Here’s what nobody tells you:

  1. Cost: Full table scans of a 1TB table can cost thousands
  2. Time: Updating millions of items takes days
  3. Risk: No atomic rollback—bugs corrupt data
  4. Primary Key Limitation: You CANNOT change partition/sort keys. Ever. New table + full data copy required.

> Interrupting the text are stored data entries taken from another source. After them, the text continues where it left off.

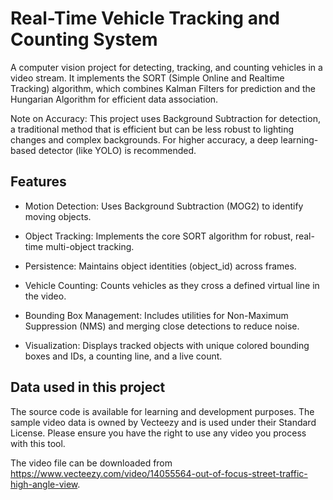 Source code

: # Real-Time Vehicle Tracking and Counting System

A computer vision project for detecting, tracking, and counting vehicles in a video stream. It implements the SORT (Simple Online and Realtime Tracking) algorithm, which combines Kalman Filters for prediction and the Hungarian Algorithm for efficient data association.

Note on Accuracy: This project uses Background Subtraction for detection, a traditional method that is efficient but can be less robust to lighting changes and complex backgrounds. For higher accuracy, a deep learning-based detector (like YOLO) is recommended.

## Features

- Motion Detection: Uses Background Subtraction (MOG2) to identify moving objects.

- Object Tracking: Implements the core SORT algorithm for robust, real-time multi-object tracking.

- Persistence: Maintains object identities (object_id) across frames.

- Vehicle Counting: Counts vehicles as they cross a defined virtual line in the video.

- Bounding Box Management: Includes utilities for Non-Maximum Suppression (NMS) and merging close detections to reduce noise.

- Visualization: Displays tracked objects with unique colored bounding boxes and IDs, a counting line, and a live count.

## Data used in this project

The source code is available for learning and development purposes. The sample video data is owned by Vecteezy and is used under their Standard License. Please ensure you have the right to use any video you process with this tool.

The video file can be downloaded from https://www.vecteezy.com/video/14055564-out-of-focus-street-traffic-high-angle-view.
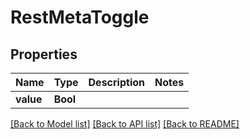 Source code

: # RestMetaToggle

## Properties
Name | Type | Description | Notes
------------ | ------------- | ------------- | -------------
**value** | **Bool** |  | 

[[Back to Model list]](../README.md#documentation-for-models) [[Back to API list]](../README.md#documentation-for-api-endpoints) [[Back to README]](../README.md)


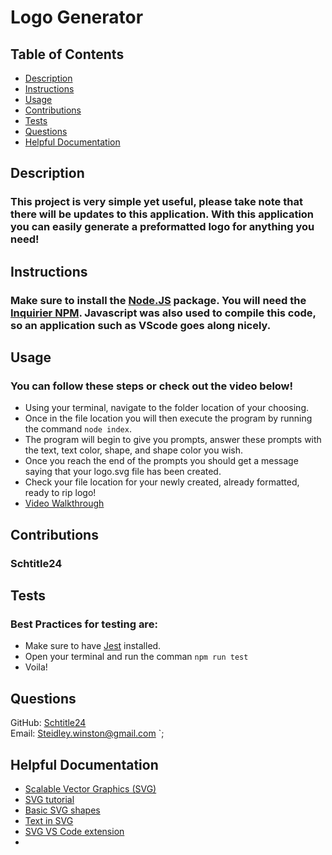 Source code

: # Logo Generator

## Table of Contents
- [Description](#Description)
- [Instructions](#Instructions)
- [Usage](#Usage)
- [Contributions](#Contributions)
- [Tests](#Tests)
- [Questions](#Questions)
- [Helpful Documentation](#Docs)


## <a name="Description"></a>Description
  ### This project is very simple yet useful, please take note that there will be updates to this application. With this application you can easily generate a preformatted logo for anything you need!


## <a name="Instructions"></a>Instructions
  ### Make sure to install the [Node.JS](https://nodejs.org/en/download/current) package. You will need the [Inquirier NPM](https://www.npmjs.com/package/inquirer). Javascript was also used to compile this code, so an application such as VScode goes along nicely. 

## <a name="Usage"></a>Usage
  ### You can follow these steps or check out the video below! 
  - Using your terminal, navigate to the folder location of your choosing.
  - Once in the file location you will then execute the program by running the command `node index`.
  - The program will begin to give you prompts, answer these prompts with the text, text color, shape, and shape color you wish. 
  - Once you reach the end of the prompts you should get a message saying that your logo.svg file has been created.
  - Check your file location for your newly created, already formatted, ready to rip logo!
  - [Video Walkthrough](https://github.com/Schtitle24/Logo-Generator/assets/153530625/61be798c-c55d-419c-a721-a4b5969b4d7a)


## <a name="Contributions"></a>Contributions
  ### Schtitle24

## <a name="Tests"></a>Tests
  ### Best Practices for testing are:
  - Make sure to have [Jest](https://www.npmjs.com/package/jest) installed.
  - Open your terminal and run the comman `npm run test`
  - Voila!

## <a name="Questions"></a>Questions
GitHub: [Schtitle24](https://github.com/Schtitle24)
<br>
Email: <Steidley.winston@gmail.com>
`;

## <a name="Docs"></a>Helpful Documentation
  - [Scalable Vector Graphics (SVG)](https://en.wikipedia.org/wiki/Scalable_Vector_Graphics)
  - [SVG tutorial](https://developer.mozilla.org/en-US/docs/Web/SVG/Tutorial)
  - [Basic SVG shapes](https://developer.mozilla.org/en-US/docs/Web/SVG/Tutorial/Basic_Shapes)
  - [Text in SVG](https://developer.mozilla.org/en-US/docs/Web/SVG/Tutorial/Texts)
  - [SVG VS Code extension](https://marketplace.visualstudio.com/items?itemName=jock.svg)
  - 
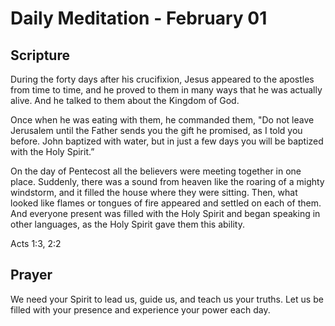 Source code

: # Daily Meditation - February 01

## Scripture

During the forty days after his crucifixion, Jesus appeared to the apostles from
time to time, and he proved to them in many ways that he was actually alive. And
he talked to them about the Kingdom of God.

Once when he was eating with them, he commanded them, "Do not leave Jerusalem
until the Father sends you the gift he promised, as I told you before. John
baptized with water, but in just a few days you will be baptized with the Holy
Spirit.” 

On the day of Pentecost all the believers were meeting together in one place.
Suddenly, there was a sound from heaven like the roaring of a mighty windstorm,
and it filled the house where they were sitting. Then, what looked like flames
or tongues of fire appeared and settled on each of them. And everyone present
was filled with the Holy Spirit and began speaking in other languages, as the
Holy Spirit gave them this ability.

Acts 1:3, 2:2


## Prayer

We need your Spirit to lead us, guide us, and teach us your truths.  Let us be
filled with your presence and experience your power each day.

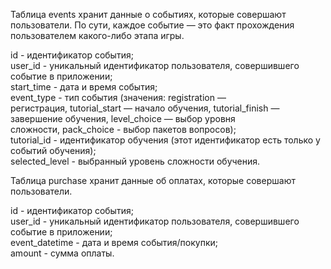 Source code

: Таблица events хранит данные о событиях, которые совершают пользователи. По сути, каждое событие — это факт прохождения пользователем какого-либо этапа игры.

id - идентификатор события;<br>
user_id	- уникальный идентификатор пользователя, совершившего событие в приложении;<br>
start_time - дата и время события;<br>
event_type - тип события (значения: registration — регистрация, tutorial_start — начало обучения, tutorial_finish — завершение обучения, level_choice — выбор уровня
сложности, pack_choice - выбор пакетов вопросов);<br>
tutorial_id	- идентификатор обучения (этот идентификатор есть только у событий обучения);<br>
selected_level - выбранный уровень сложности обучения.


Таблица purchase хранит данные об оплатах, которые совершают пользователи.

id - идентификатор события;<br>
user_id	- уникальный идентификатор пользователя, совершившего событие в приложении;<br>
event_datetime - дата и время события/покупки;<br>
amount - сумма оплаты.
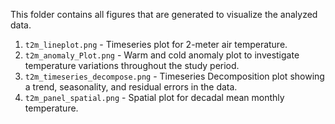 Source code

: This folder contains all figures that are generated to visualize the analyzed data.

1. `t2m_lineplot.png` - Timeseries plot for 2-meter air temperature.
2. `t2m_anomaly_Plot.png` - Warm and cold anomaly plot to investigate temperature variations throughout the study period.
3. `t2m_timeseries_decompose.png` - Timeseries Decomposition plot showing a trend, seasonality, and residual errors in the data.
4. `t2m_panel_spatial.png` - Spatial plot for decadal mean monthly temperature.
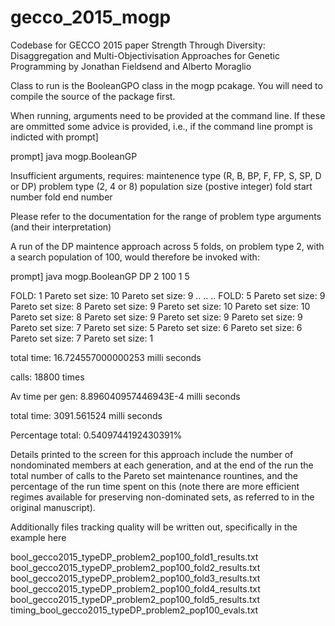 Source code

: # gecco_2015_mogp

Codebase for GECCO 2015 paper Strength Through Diversity: Disaggregation and Multi-Objectivisation 
Approaches for Genetic Programming by Jonathan Fieldsend and Alberto Moraglio 

Class to run is the BooleanGPO class in the mogp pcakage. You will need to compile the source of the package first.

When running, arguments need to be provided at the command line. If these are ommitted some advice is provided, i.e., if the command line prompt is indicted with prompt]

prompt] java mogp.BooleanGP

Insufficient arguments, requires: maintenence type (R, B, BP, F, FP, S, SP, D or DP) problem type (2, 4 or 8) population size (postive integer) fold start number fold end number

Please refer to the documentation for the range of problem type arguments (and their interpretation)

A run of the DP maintence approach across 5 folds, on problem type 2, with a search population of 100,  would therefore be invoked with:  

prompt] java mogp.BooleanGP DP 2 100 1 5

FOLD: 1
Pareto set size: 10
Pareto set size: 9
..
..
..
FOLD: 5
Pareto set size: 9
Pareto set size: 8
Pareto set size: 9
Pareto set size: 10
Pareto set size: 10
Pareto set size: 8
Pareto set size: 9
Pareto set size: 9
Pareto set size: 9
Pareto set size: 7
Pareto set size: 5
Pareto set size: 6
Pareto set size: 6
Pareto set size: 7
Pareto set size: 1

total time: 16.724557000000253 milli seconds

calls: 18800 times

Av time per gen: 8.896040957446943E-4 milli seconds

total time: 3091.561524 milli seconds

Percentage total: 0.5409744192430391%

Details printed to the screen for this approach include the number of nondominated members at each generation, and at the end of the run the total number of calls to the Pareto set maintenance rountines, and the percentage of the run time spent on this (note there are more efficient regimes available for preserving non-dominated sets, as referred to in the original manuscript).

Additionally files tracking quality will be written out, specifically in the example here

bool_gecco2015_typeDP_problem2_pop100_fold1_results.txt	
bool_gecco2015_typeDP_problem2_pop100_fold2_results.txt	
bool_gecco2015_typeDP_problem2_pop100_fold3_results.txt	
bool_gecco2015_typeDP_problem2_pop100_fold4_results.txt	
bool_gecco2015_typeDP_problem2_pop100_fold5_results.txt
timing_bool_gecco2015_typeDP_problem2_pop100_evals.txt
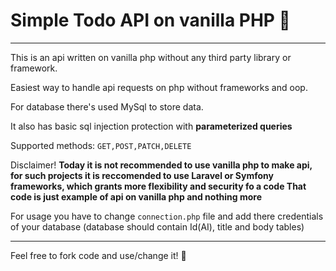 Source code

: <h1>Simple Todo API on vanilla PHP 🐘</h1>

---------------------------------------

This is an api written on vanilla php without any third party library or framework.

Easiest way to handle api requests on php without frameworks and oop.

For database there's used MySql to store data.

It also has basic sql injection protection with <strong>parameterized queries</strong>

Supported methods: ``GET,POST,PATCH,DELETE``

Disclaimer! <strong>Today it is not recommended to use vanilla php to make api, for such projects it is reccomended to use Laravel or Symfony frameworks, which grants more flexibility and security fo a code
  That code is just example of api on vanilla php and nothing more
</strong>

For usage you have to change ``connection.php`` file and add there credentials of your database (database should contain Id(AI), title and body tables)

-------------------------------------------

Feel free to fork code and use/change it! 🤝
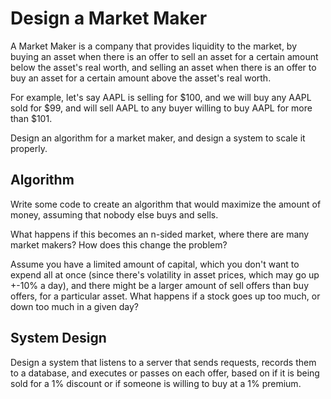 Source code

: # Design a Market Maker

A Market Maker is a company that provides liquidity to the market, by
buying an asset when there is an offer to sell an asset for a certain
amount below the asset's real worth, and selling an asset when there is
an offer to buy an asset for a certain amount above the asset's real
worth.

For example, let's say AAPL is selling for $100, and we will buy any
AAPL sold for $99, and will sell AAPL to any buyer willing to buy AAPL
for more than $101.

Design an algorithm for a market maker, and design a system to scale it
properly.

## Algorithm

Write some code to create an algorithm that would maximize the amount of
money, assuming that nobody else buys and sells.

What happens if this becomes an n-sided market, where there are many
market makers? How does this change the problem?

Assume you have a limited amount of capital, which you don't want to
expend all at once (since there's volatility in asset prices, which may
go up +-10% a day), and there might be a larger amount of sell offers
than buy offers, for a particular asset. What happens if a stock goes up
too much, or down too much in a given day?

## System Design

Design a system that listens to a server that sends requests, records
them to a database, and executes or passes on each offer, based on if it
is being sold for a 1% discount or if someone is willing to buy at a 1%
premium.
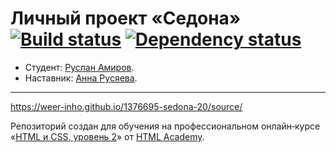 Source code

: # Личный проект «Седона» [![Build status][travis-image]][travis-url] [![Dependency status][dependency-image]][dependency-url]

* Студент: [Руслан Амиров](https://up.htmlacademy.ru/adaptive/20/user/1376695).
* Наставник: [Анна Русяева](https://htmlacademy.ru/profile/vanillawulf).

---
https://weer-inho.github.io/1376695-sedona-20/source/

Репозиторий создан для обучения на профессиональном онлайн‑курсе «[HTML и CSS, уровень 2](https://htmlacademy.ru/intensive/adaptive)» от [HTML Academy](https://htmlacademy.ru).

[travis-image]: https://travis-ci.com/htmlacademy-adaptive/1376695-sedona-20.svg?branch=master
[travis-url]: https://travis-ci.com/htmlacademy-adaptive/1376695-sedona-20
[dependency-image]: https://david-dm.org/htmlacademy-adaptive/1376695-sedona-20/dev-status.svg?style=flat-square
[dependency-url]: https://david-dm.org/htmlacademy-adaptive/1376695-sedona-20?type=dev
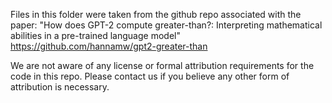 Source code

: Files in this folder were taken from the github repo associated with the paper:
"How does GPT-2 compute greater-than?: Interpreting mathematical abilities in a pre-trained language model"
https://github.com/hannamw/gpt2-greater-than

We are not aware of any license or formal attribution requirements for the code in this repo.
Please contact us if you believe any other form of attribution is necessary.
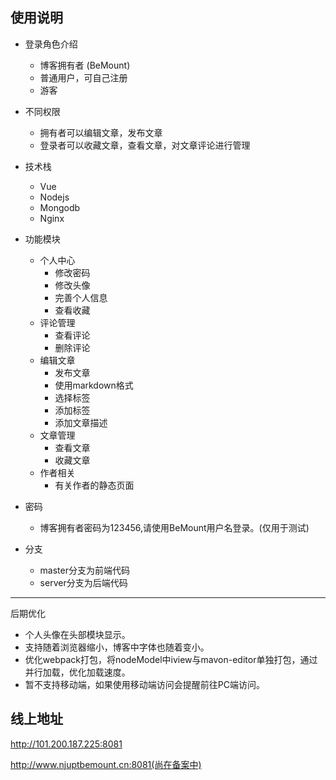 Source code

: 
## 使用说明
- 登录角色介绍
   -  博客拥有者 (BeMount) 
   -  普通用户，可自己注册
   -  游客
- 不同权限
   - 拥有者可以编辑文章，发布文章
   - 登录者可以收藏文章，查看文章，对文章评论进行管理
- 技术栈
   - Vue
   - Nodejs
   - Mongodb
   - Nginx
- 功能模块
   - 个人中心 
      - 修改密码
      - 修改头像
      - 完善个人信息
      - 查看收藏
   - 评论管理
      - 查看评论
      - 删除评论
   - 编辑文章
      - 发布文章
      - 使用markdown格式
      - 选择标签
      - 添加标签
      - 添加文章描述
   - 文章管理
      - 查看文章
      - 收藏文章
   - 作者相关
      - 有关作者的静态页面
  
- 密码
  - 博客拥有者密码为123456,请使用BeMount用户名登录。(仅用于测试)
- 分支
   - master分支为前端代码
   - server分支为后端代码

---- 
后期优化
- 个人头像在头部模块显示。
- 支持随着浏览器缩小，博客中字体也随着变小。
- 优化webpack打包，将nodeModel中iview与mavon-editor单独打包，通过并行加载，优化加载速度。
- 暂不支持移动端，如果使用移动端访问会提醒前往PC端访问。
## 线上地址

http://101.200.187.225:8081 

http://www.njuptbemount.cn:8081(尚在备案中)

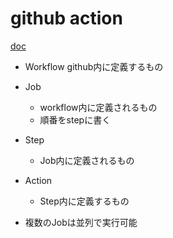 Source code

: 
# github action

[doc](https://docs.github.com/en/actions/learn-github-actions/introduction-to-github-actions)


- Workflow
  github内に定義するもの
- Job
  - workflow内に定義されるもの
  - 順番をstepに書く
- Step
  - Job内に定義されるもの
- Action
  - Step内に定義するもの


- 複数のJobは並列で実行可能
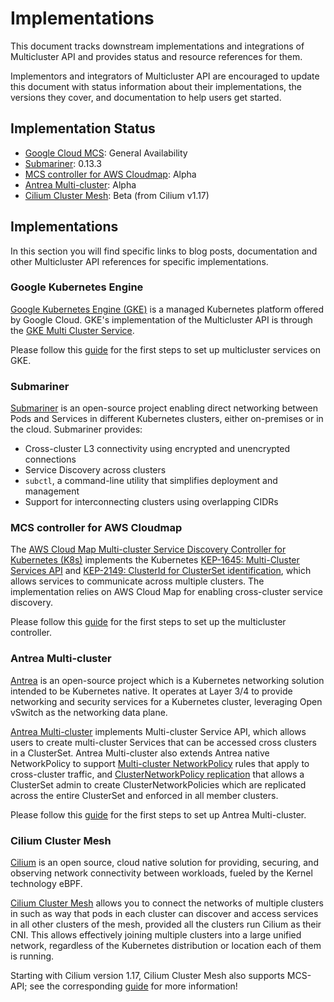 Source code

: # Implementations

This document tracks downstream implementations and integrations of Multicluster API and provides status and resource references for them.

Implementors and integrators of Multicluster API are encouraged to update this document with status information about their implementations, the versions they cover, and documentation to help users get started.

## Implementation Status

- [Google Cloud MCS][gke-mcs]: General Availability
- [Submariner][submariner]: 0.13.3
- [MCS controller for AWS Cloudmap][aws-mcs]: Alpha
- [Antrea Multi-cluster][antrea-mcs]: Alpha
- [Cilium Cluster Mesh][cilium-clustermesh]: Beta (from Cilium v1.17)

## Implementations

In this section you will find specific links to blog posts, documentation and other Multicluster API references for specific implementations.


### Google Kubernetes Engine

[Google Kubernetes Engine (GKE)][gke] is a managed Kubernetes platform offered by Google Cloud. GKE's implementation of the Multicluster API is through the [GKE Multi Cluster Service][gke-mcs].

[gke]:https://cloud.google.com/kubernetes-engine
[gke-mcs]:https://cloud.google.com/kubernetes-engine/docs/concepts/multi-cluster-services

Please follow this [guide][gke-mcs-guide] for the first steps to set up multicluster services on GKE.

[gke-mcs-guide]:gke-mcs.md

### Submariner

[Submariner][submariner] is an open-source project enabling direct networking between Pods and Services in different Kubernetes clusters, either on-premises or in the cloud.
Submariner provides:

- Cross-cluster L3 connectivity using encrypted and unencrypted connections
- Service Discovery across clusters
- `subctl`, a command-line utility that simplifies deployment and management
- Support for interconnecting clusters using overlapping CIDRs

[submariner]: https://submariner.io/

### MCS controller for AWS Cloudmap
The [AWS Cloud Map Multi-cluster Service Discovery Controller for Kubernetes (K8s)][aws-mcs] implements the Kubernetes [KEP-1645: Multi-Cluster Services API][kep-1645] and [KEP-2149: ClusterId for ClusterSet identification][kep-2149], which allows services to communicate across multiple clusters. The implementation relies on AWS Cloud Map for enabling cross-cluster service discovery.

Please follow this [guide][aws-mcs-guide] for the first steps to set up the multicluster controller.

[aws-mcs]: https://github.com/aws/aws-cloud-map-mcs-controller-for-k8s
[aws-mcs-guide]: https://aws.github.io/aws-cloud-map-mcs-controller-for-k8s/
[kep-1645]: https://github.com/kubernetes/enhancements/tree/master/keps/sig-multicluster/1645-multi-cluster-services-api
[kep-2149]: https://github.com/kubernetes/enhancements/tree/master/keps/sig-multicluster/2149-clusterid

### Antrea Multi-cluster

[Antrea][antrea] is an open-source project which is a Kubernetes networking solution intended to be Kubernetes native. It operates at Layer 3/4 to provide networking and security services for a Kubernetes cluster, leveraging Open vSwitch as the networking data plane.

[Antrea Multi-cluster][antrea-mcs-arch] implements Multi-cluster Service API, which allows users to create multi-cluster Services that can be accessed cross clusters in a ClusterSet. Antrea Multi-cluster also extends Antrea native NetworkPolicy to support [Multi-cluster NetworkPolicy][antrea-mcs-anp] rules that apply to cross-cluster traffic, and [ClusterNetworkPolicy replication][antrea-mcs-cnp-replica] that allows a ClusterSet admin to create ClusterNetworkPolicies which are replicated across the entire ClusterSet and enforced in all member clusters.

Please follow this [guide][antrea-mcs-user-guide] for the first steps to set up Antrea Multi-cluster.

[antrea]: https://antrea.io/
[antrea-mcs]: https://github.com/antrea-io/antrea/tree/main/multicluster
[antrea-mcs-arch]: https://github.com/antrea-io/antrea/blob/main/docs/multicluster/architecture.md
[antrea-mcs-cnp-replica]: https://github.com/antrea-io/antrea/blob/main/docs/multicluster/user-guide.md#clusternetworkpolicy-replication
[antrea-mcs-anp]: https://github.com/antrea-io/antrea/blob/main/docs/multicluster/user-guide.md#multi-cluster-networkpolicy
[antrea-mcs-user-guide]: https://github.com/antrea-io/antrea/blob/main/docs/multicluster/user-guide.md

### Cilium Cluster Mesh

[Cilium][cilium] is an open source, cloud native solution for providing, securing, and observing network connectivity between workloads, fueled by the Kernel technology eBPF.

[Cilium Cluster Mesh][cilium-clustermesh] allows you to connect the networks of multiple clusters in such as way that pods in each cluster can discover and access services in all other clusters of the mesh, provided all the clusters run Cilium as their CNI. This allows effectively joining multiple clusters into a large unified network, regardless of the Kubernetes distribution or location each of them is running.

Starting with Cilium version 1.17, Cilium Cluster Mesh also supports MCS-API; see the corresponding [guide][cilium-mcs] for more information!

[cilium]: https://cilium.io/
[cilium-clustermesh]: https://cilium.io/use-cases/cluster-mesh/
[cilium-mcs]: https://docs.cilium.io/en/stable/network/clustermesh/mcsapi/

This is the real tradeoff of single table design. Plan your keys carefully upfront because changing them later is incredibly painful.

Understanding Eventual Consistency

DynamoDB’s consistency model is simple but unforgiving: main table reads can be strongly consistent, but Global Secondary Indexes (GSIs) are always eventually consistent. Miss this and you’ll ship bugs.

The Problem

Here’s the classic mistake that looks fine in development but breaks in production:

// ❌ BUG: Create and immediately query via GSI
async function createAndListRepos(owner: string, repoName: string) {
  // 1. Create a repository
  await RepoEntity.build(PutItemCommand)
    .item({
      owner,
      repo_name: repoName,
      description: 'New repository',
      is_private: false
    })
    .send();

  // 2. Immediately query all repos for this account via GSI3
  const repos = await GitHubTable.build(QueryCommand)
    .entities(RepoEntity)
    .query({
      index: 'GSI3',
      partition: `ACCOUNT#${owner}`,
      range: { lt: 'ACCOUNT#' }
    })
    .send();

  // ⚠️ The new repo might not appear in results!
  // GSI updates happen asynchronously (typically < 1 second)
  return repos.Items;
}

The write succeeds. The query succeeds. But the item isn’t there. In development with low traffic, this usually works (< 100ms lag). In production with high write volume, GSI lag can exceed 1 second.

Why This Happens

When you write to DynamoDB:

  1. Main table write: Synchronous, immediately consistent
  2. GSI update: Asynchronous, eventually consistent (typically 100ms-1s)

Your code doesn’t wait for step 2. The GSI update is happening, but your query might run before it completes.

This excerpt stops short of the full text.